What you will do – From the line with "- [ ] Merge this code" down to the final line of the material below, quote every line exactly and leave out all lines before it.

"""

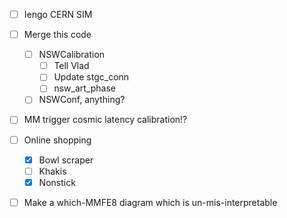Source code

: - [ ] Iengo CERN SIM
- [ ] Merge this code
  - [ ] NSWCalibration
    - [ ] Tell Vlad
    - [ ] Update stgc_conn
    - [ ] nsw_art_phase
  - [ ] NSWConf, anything?
- [ ] MM trigger cosmic latency calibration!?
- [ ] Online shopping
  - [x] Bowl scraper
  - [ ] Khakis
  - [x] Nonstick
- [ ] Make a which-MMFE8 diagram which is un-mis-interpretable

"""

Problem solution –
- [ ] Merge this code
  - [ ] NSWCalibration
    - [ ] Tell Vlad
    - [ ] Update stgc_conn
    - [ ] nsw_art_phase
  - [ ] NSWConf, anything?
- [ ] MM trigger cosmic latency calibration!?
- [ ] Online shopping
  - [x] Bowl scraper
  - [ ] Khakis
  - [x] Nonstick
- [ ] Make a which-MMFE8 diagram which is un-mis-interpretable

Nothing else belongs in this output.